Elasticsearch: Extend RequestOptions with query params

Created on 20 Mar 2020  路  9Comments  路  Source: elastic/elasticsearch

Describe the feature:
_Support for setting url query paramters within the RequestOptions object_

Recently I came to a point where I wanted a smaller search response. The reason why I wanted it was because of network latency, big search responses and not needed fields within the search response. By discarding specific fields the response would be smaller measured in kb.

This option is unfortunately not possible with the RestHighLevelClient and also not possible to add as a property to a SearchRequest. And adding that option to the SearchRequest would mean a change for the specification of the SearchRequest. But I have the feeling that something like that is not a part of the search request.

If we grab an example which I have used at kibana, it would look like this:

GET twitter/_search?filter_path=-hits.hits._index
{
  "query": {
    "match_all": {}
  }
}

Lets translate this request to a basic search request with the RestHighLevelClient (without filter path):

RestClientBuilder clientBuilder = RestClient.builder(new HttpHost("localhost", 9200));
RestHighLevelClient client = new RestHighLevelClient(clientBuilder);

SearchRequest searchRequest = new SearchRequest();
SearchSourceBuilder sourceBuilder = new SearchSourceBuilder()
    .query(new MatchAllQueryBuilder());
searchRequest.source(sourceBuilder)
    .indices("twitter");

SearchResponse response = client.search(searchRequest, RequestOptions.DEFAULT);

Let's translate this request to a request to execute with the LowLevelClient including filter_path while preserving the capability of sending a SearchRequest and getting back a SearchResponse

RestClientBuilder clientBuilder = RestClient.builder(new HttpHost("localhost", 9200));
RestHighLevelClient client = new RestHighLevelClient(clientBuilder);

SearchRequest searchRequest = new SearchRequest();
SearchSourceBuilder sourceBuilder = new SearchSourceBuilder()
    .query(new MatchAllQueryBuilder());
searchRequest.source(sourceBuilder)
    .indices("twitter");

Request request = new Request(HttpPost.METHOD_NAME, "/" + String.join(",", searchRequest.indices()) + "/_search");
request.setOptions(RequestOptions.DEFAULT);
request.addParameter("filter_path","-hits.hits._index");

HttpEntity httpEntity = new NStringEntity(searchRequest.source().toString(), ContentType.APPLICATION_JSON);
request.setEntity(httpEntity);

Response response = client.getLowLevelClient().performRequest(request)

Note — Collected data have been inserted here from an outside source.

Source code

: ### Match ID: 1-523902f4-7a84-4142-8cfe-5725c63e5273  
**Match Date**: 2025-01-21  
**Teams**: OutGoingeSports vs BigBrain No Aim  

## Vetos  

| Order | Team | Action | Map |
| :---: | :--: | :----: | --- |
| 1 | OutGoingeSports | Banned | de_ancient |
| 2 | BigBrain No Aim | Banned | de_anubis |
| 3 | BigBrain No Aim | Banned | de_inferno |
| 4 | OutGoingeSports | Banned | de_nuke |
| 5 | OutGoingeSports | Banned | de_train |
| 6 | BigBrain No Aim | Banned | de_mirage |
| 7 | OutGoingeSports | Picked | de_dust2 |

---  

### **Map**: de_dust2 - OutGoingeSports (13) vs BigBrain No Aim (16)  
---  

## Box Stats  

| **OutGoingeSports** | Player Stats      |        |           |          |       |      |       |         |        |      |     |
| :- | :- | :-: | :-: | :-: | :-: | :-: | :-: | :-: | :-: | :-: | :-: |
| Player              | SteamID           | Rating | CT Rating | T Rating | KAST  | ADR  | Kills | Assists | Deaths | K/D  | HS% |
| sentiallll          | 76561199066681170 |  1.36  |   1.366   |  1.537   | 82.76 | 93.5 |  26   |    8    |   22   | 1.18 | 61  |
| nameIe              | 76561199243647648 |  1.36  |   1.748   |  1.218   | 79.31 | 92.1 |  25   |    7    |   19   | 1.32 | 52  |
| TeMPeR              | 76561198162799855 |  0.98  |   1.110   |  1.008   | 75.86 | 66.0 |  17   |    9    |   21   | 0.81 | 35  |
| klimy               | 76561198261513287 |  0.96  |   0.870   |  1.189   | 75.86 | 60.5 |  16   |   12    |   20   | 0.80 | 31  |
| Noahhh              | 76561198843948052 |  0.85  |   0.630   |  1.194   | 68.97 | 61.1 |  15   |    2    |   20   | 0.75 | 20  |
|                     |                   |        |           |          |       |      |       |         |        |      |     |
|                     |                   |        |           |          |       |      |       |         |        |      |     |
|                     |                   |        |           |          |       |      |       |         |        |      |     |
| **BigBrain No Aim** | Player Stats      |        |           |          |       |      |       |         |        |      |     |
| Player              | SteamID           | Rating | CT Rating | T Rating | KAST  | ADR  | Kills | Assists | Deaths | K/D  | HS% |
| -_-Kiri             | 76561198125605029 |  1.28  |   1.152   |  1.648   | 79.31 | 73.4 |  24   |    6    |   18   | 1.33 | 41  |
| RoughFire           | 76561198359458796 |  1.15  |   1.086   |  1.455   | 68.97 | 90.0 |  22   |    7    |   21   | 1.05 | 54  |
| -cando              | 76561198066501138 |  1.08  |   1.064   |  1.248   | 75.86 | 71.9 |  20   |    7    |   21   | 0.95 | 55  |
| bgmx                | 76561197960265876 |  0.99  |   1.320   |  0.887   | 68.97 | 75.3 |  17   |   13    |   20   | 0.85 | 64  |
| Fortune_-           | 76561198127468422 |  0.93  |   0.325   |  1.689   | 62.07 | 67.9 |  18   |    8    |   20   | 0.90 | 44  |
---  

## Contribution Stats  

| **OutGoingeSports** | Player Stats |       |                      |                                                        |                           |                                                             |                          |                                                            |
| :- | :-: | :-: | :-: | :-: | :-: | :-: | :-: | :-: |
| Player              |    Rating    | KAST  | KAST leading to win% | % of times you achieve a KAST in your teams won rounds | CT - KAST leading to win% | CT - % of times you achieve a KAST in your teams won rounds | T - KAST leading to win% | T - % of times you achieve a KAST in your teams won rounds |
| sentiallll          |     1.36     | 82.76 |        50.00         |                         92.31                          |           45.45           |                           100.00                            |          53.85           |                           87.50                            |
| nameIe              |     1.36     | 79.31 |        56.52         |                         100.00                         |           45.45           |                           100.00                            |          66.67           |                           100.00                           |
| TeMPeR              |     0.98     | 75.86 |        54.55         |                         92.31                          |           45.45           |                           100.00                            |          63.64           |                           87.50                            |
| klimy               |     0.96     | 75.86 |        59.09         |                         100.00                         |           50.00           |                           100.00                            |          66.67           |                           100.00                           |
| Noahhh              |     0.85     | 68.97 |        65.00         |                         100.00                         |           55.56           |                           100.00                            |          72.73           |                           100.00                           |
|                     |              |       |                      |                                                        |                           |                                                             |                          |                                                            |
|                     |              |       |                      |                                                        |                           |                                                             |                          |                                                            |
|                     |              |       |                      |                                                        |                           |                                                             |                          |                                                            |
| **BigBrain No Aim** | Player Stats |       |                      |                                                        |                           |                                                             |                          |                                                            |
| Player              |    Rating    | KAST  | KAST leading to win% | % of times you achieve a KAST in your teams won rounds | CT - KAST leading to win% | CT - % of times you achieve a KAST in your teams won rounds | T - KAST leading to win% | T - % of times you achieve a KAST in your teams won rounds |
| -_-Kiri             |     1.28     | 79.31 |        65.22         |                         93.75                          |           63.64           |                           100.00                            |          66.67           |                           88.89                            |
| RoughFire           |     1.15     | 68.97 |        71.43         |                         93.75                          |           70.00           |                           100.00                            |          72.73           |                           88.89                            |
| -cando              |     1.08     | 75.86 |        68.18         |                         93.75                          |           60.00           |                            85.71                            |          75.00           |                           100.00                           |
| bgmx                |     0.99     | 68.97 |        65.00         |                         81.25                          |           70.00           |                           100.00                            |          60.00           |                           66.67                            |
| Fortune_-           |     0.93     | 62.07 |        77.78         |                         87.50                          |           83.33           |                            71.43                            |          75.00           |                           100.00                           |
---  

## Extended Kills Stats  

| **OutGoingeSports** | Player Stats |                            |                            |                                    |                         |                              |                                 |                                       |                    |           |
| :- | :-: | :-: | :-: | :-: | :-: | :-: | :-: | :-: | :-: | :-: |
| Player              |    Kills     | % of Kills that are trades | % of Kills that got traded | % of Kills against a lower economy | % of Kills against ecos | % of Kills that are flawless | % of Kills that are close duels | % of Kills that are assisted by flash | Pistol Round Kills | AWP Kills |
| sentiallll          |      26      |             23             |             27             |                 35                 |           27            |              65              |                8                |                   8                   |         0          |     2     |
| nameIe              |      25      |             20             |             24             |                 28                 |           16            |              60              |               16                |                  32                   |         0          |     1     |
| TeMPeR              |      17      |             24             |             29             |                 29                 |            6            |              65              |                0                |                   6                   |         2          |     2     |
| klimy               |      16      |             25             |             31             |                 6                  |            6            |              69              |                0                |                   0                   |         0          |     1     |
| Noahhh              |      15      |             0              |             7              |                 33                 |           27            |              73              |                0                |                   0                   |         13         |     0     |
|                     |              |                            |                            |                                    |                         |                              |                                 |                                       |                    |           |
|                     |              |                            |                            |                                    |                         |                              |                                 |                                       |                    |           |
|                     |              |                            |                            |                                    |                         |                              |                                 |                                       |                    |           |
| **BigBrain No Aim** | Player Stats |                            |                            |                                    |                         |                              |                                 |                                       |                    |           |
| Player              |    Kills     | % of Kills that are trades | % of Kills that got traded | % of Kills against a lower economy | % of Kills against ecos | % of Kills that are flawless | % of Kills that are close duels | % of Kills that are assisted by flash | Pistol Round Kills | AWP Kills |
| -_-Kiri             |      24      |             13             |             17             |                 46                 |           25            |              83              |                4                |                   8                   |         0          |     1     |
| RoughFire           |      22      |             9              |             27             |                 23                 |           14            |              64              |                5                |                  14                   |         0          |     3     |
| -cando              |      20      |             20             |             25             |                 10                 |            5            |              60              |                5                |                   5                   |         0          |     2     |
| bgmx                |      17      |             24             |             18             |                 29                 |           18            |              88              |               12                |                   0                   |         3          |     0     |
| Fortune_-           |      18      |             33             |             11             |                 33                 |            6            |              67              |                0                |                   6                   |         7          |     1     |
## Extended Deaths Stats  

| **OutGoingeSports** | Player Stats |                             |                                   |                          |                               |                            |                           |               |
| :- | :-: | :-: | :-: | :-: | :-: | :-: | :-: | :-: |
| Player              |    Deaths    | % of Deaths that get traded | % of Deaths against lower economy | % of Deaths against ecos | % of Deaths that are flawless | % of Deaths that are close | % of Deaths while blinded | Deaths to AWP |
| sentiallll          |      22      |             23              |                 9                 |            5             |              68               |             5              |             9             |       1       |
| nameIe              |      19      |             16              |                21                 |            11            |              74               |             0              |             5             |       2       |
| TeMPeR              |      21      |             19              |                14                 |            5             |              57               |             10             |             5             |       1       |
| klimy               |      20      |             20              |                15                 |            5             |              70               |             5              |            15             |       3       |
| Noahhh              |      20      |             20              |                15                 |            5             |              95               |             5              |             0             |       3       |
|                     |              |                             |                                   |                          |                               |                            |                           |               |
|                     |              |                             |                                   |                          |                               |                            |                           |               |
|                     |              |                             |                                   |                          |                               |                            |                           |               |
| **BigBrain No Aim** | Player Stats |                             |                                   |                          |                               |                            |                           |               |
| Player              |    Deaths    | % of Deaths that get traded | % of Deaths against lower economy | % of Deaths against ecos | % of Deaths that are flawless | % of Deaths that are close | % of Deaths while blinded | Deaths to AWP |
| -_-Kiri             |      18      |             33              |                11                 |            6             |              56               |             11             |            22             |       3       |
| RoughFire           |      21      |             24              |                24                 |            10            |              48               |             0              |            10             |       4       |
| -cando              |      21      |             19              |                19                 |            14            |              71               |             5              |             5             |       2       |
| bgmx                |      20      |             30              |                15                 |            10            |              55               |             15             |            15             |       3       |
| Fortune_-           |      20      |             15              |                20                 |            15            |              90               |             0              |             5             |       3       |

List<NamedXContentRegistry.Entry> entries = new ArrayList<>();
entries.add(new NamedXContentRegistry.Entry(Aggregation.class, new ParseField(StringTerms.NAME), (parser, content) -> ParsedStringTerms.fromXContent(parser, (String) content)));
entries.add(new NamedXContentRegistry.Entry(Aggregation.class, new ParseField(TopHitsAggregationBuilder.NAME), (parser, content) -> ParsedTopHits.fromXContent(parser, (String) content)));
entries.add(new NamedXContentRegistry.Entry(Suggest.Suggestion.class, new ParseField("term"), (parser, content) -> TermSuggestion.fromXContent(parser, (String) content)));
entries.add(new NamedXContentRegistry.Entry(Suggest.Suggestion.class, new ParseField("phrase"), (parser, content) -> PhraseSuggestion.fromXContent(parser, (String) content)));

NamedXContentRegistry namedXContentRegistry = new NamedXContentRegistry(entries);

String content = EntityUtils.toString(response.getEntity());
XContentParser parser = JsonXContent.jsonXContent.createParser(namedXContentRegistry, null, content);
SearchResponse searchResponse = SearchResponse.fromXContent(parser);

This would return me all documents from the twitter index without the index name within the hits.
As you can see there is a lot code needed to just use the filter_path while maintaining the SearchRequest and SearchResponse at a highlevel of our code base.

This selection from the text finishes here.